Hasta 1972 Dosquebradas fue corregimiento de Santa Rosa de Cabal. Había empezado su crecimiento
a comienzos de la década del cuarenta gracias a dos factores: el
desplazamiento de miles de campesinos a resultas de la violencia entre
liberales y conservadores y el asentamiento de las primeras fábricas, empezando
por Comestibles La Rosa, filial de la multinacional suiza Nestlé,
a la que se sumaron industrias de
confecciones de origen local. A ese
ritmo surgieron y se consolidaron los barrios Otún y El Balso, ubicados a
orillas del río que le da su nombre al primero de ellos, al pie de la pendiente
que conduce al sector de La Popa,
que ya era un importante punto de
conexión, como resultado de la línea del Ferrocarril
de Caldas que pasaba por allí.

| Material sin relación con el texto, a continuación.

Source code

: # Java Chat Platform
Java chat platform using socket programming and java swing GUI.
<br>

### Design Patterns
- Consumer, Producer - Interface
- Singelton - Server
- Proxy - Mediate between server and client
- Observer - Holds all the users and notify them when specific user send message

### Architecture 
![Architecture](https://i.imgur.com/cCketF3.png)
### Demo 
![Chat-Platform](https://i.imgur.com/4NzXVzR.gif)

Muy pronto se hizo familiar la romería de
mujeres que a partir de las cinco de la madrugada se desplazaban a su trabajo
en las fábricas de confecciones.
A San Judas- o al Otún- llegaron Ofelia y José, los padres de Rigo, en los años setenta. Venían de La Celia, empujados por una violencia
que, aún hoy, cobra de vez en cuando su cuota de venganza. El viejo José sigue
siendo el sastre de San Judas mientras Ofelia envejece en medio de esa red de preocupaciones casi siempre imaginarias
propias de las mujeres de su generación. Que se sepa, nunca han pensado en
abandonar el barrio, a pesar de que sus noticias alimenten un día si y otro también, las páginas del Q´hubo,
el tabloide especializado en registrar las violencias tan propias de un país
que parece siempre a punto de deshacerse.
De esas violencias se nutre en parte la mochila de Rigo, el novio de Diana,
la mujer que ha sido su cómplice durante un buen trecho del camino. Desde finales del siglo XX y lo que va corrido del XXI, no ha cesado de llenarla de historias. En los
intermedios ha tenido tiempo de ir a China, a México, a Europa y otros lugares
de este planeta turbulento. Pero eso tampoco importa mucho. Siempre vuelve, por
un camino u otro, a ese que es su lugar en el mundo. A esa barriada recostada
entre el río Otún y la ladera, donde las calles nunca están solas, aunque los noticieros
se empeñen en atizar un miedo que poco puede ante las ganas de vivir de una
gente que no le teme a nada, ni siquiera a los Perros de Paja.